The Park Ridge Ambulance Station was officially opened in May 1982 and was located under the wineglass water tower. It employed three officers and had two ambulance vehicles. The Calam Lions Club donated an ambulance vehicle to the service. A temporary fire station was also located here between 1983 and 1986 when a permanent station known as Logan West was built in Orr Court.

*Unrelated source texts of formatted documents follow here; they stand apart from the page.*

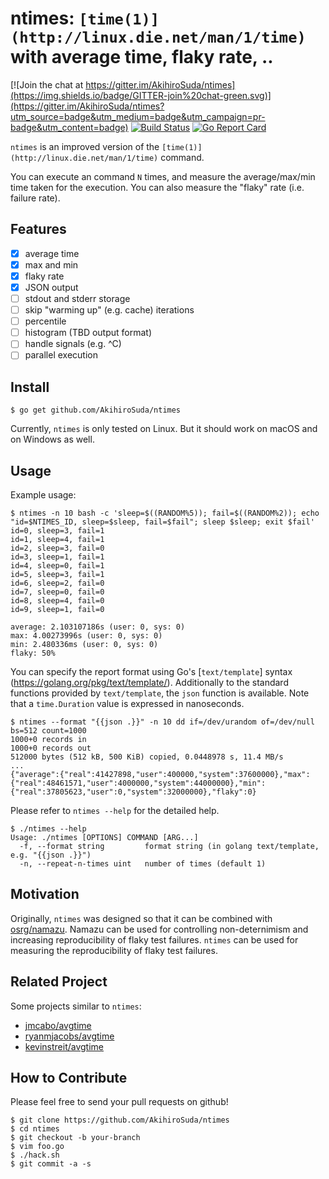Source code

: # ntimes: `[time(1)](http://linux.die.net/man/1/time)` with average time, flaky rate, ..

[![Join the chat at https://gitter.im/AkihiroSuda/ntimes](https://img.shields.io/badge/GITTER-join%20chat-green.svg)](https://gitter.im/AkihiroSuda/ntimes?utm_source=badge&utm_medium=badge&utm_campaign=pr-badge&utm_content=badge)
[![Build Status](https://travis-ci.org/AkihiroSuda/ntimes.svg?branch=master)](https://travis-ci.org/AkihiroSuda/ntimes)
[![Go Report Card](https://goreportcard.com/badge/github.com/AkihiroSuda/ntimes)](https://goreportcard.com/report/github.com/AkihiroSuda/ntimes)

`ntimes` is an improved version of the  `[time(1)](http://linux.die.net/man/1/time)` command.

You can execute an command `N` times, and measure the average/max/min time taken for the execution.
You can also measure the "flaky" rate (i.e. failure rate).

## Features

- [X] average time
- [X] max and min
- [X] flaky rate
- [X] JSON output
- [ ] stdout and stderr storage
- [ ] skip "warming up" (e.g. cache) iterations
- [ ] percentile
- [ ] histogram (TBD output format)
- [ ] handle signals (e.g. ^C)
- [ ] parallel execution

## Install

    $ go get github.com/AkihiroSuda/ntimes

Currently, `ntimes` is only tested on Linux.
But it should work on macOS and on Windows as well.

## Usage

Example usage:

	$ ntimes -n 10 bash -c 'sleep=$((RANDOM%5)); fail=$((RANDOM%2)); echo "id=$NTIMES_ID, sleep=$sleep, fail=$fail"; sleep $sleep; exit $fail'
    id=0, sleep=3, fail=1
    id=1, sleep=4, fail=1
    id=2, sleep=3, fail=0
    id=3, sleep=1, fail=1
    id=4, sleep=0, fail=1
    id=5, sleep=3, fail=1
    id=6, sleep=2, fail=0
    id=7, sleep=0, fail=0
    id=8, sleep=4, fail=0
    id=9, sleep=1, fail=0
    
    average: 2.103107186s (user: 0, sys: 0)
    max: 4.00273996s (user: 0, sys: 0)
    min: 2.480336ms (user: 0, sys: 0)
    flaky: 50%


You can specify the report format using Go's [`text/template`] syntax (https://golang.org/pkg/text/template/).
Additionally to the standard functions provided by `text/template`, the `json` function is available.
Note that a `time.Duration` value is expressed in nanoseconds.


    $ ntimes --format "{{json .}}" -n 10 dd if=/dev/urandom of=/dev/null bs=512 count=1000
    1000+0 records in
    1000+0 records out
    512000 bytes (512 kB, 500 KiB) copied, 0.0448978 s, 11.4 MB/s
	...
    {"average":{"real":41427898,"user":400000,"system":37600000},"max":{"real":48461571,"user":4000000,"system":44000000},"min":{"real":37805623,"user":0,"system":32000000},"flaky":0}

Please refer to `ntimes --help` for the detailed help.

    $ ./ntimes --help
    Usage: ./ntimes [OPTIONS] COMMAND [ARG...]
      -f, --format string         format string (in golang text/template, e.g. "{{json .}}")
      -n, --repeat-n-times uint   number of times (default 1)

## Motivation

Originally, `ntimes` was designed so that it can be combined with [osrg/namazu](https://github.com/osrg/namazu).
Namazu can be used for controlling non-deternimism and increasing reproducibility of flaky test failures.
`ntimes` can be used for measuring the reproducibility of flaky test failures.

## Related Project

Some projects similar to `ntimes`:

- [jmcabo/avgtime](https://github.com/jmcabo/avgtime)
- [ryanmjacobs/avgtime](https://github.com/ryanmjacobs/avgtime)
- [kevinstreit/avgtime](https://github.com/kevinstreit/avgtime)


## How to Contribute
Please feel free to send your pull requests on github!

    $ git clone https://github.com/AkihiroSuda/ntimes
    $ cd ntimes
    $ git checkout -b your-branch
    $ vim foo.go
    $ ./hack.sh
    $ git commit -a -s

The Browns Plains police station was built in 1988 at Orr Court. It was a twenty-four-hour station with twelve officers and five detectives at that time. A shop front police office was opened in Grand Plaza in August 2000 and, in June 2002, a $750,000 refurbishment of the police station included the provision of a Juvenile Aid Bureau, a secure holding cell, electronic interview room and finger printing facilities.

== Amenities ==
The Logan West Community Centre is located at 2 Wineglass Drive and has a hall with a capacity of 410 people (conference style) and 300 people (banquet style). It began with the relocation of a house from Jacaranda Avenue Woodridge in October 1982. The house had been used as the headquarters of the Logan and Albert Library Board and then the Burragah Aboriginal Centre. A new community centre was built in 1988. The rotunda and water gardens are suitable for weddings and photography sessions.

Brisbane Taiwanese Uniting Church is at 1 Wineglass Drive. It is part of the Moreton Rivers Presbytery of the Uniting Church in Australia.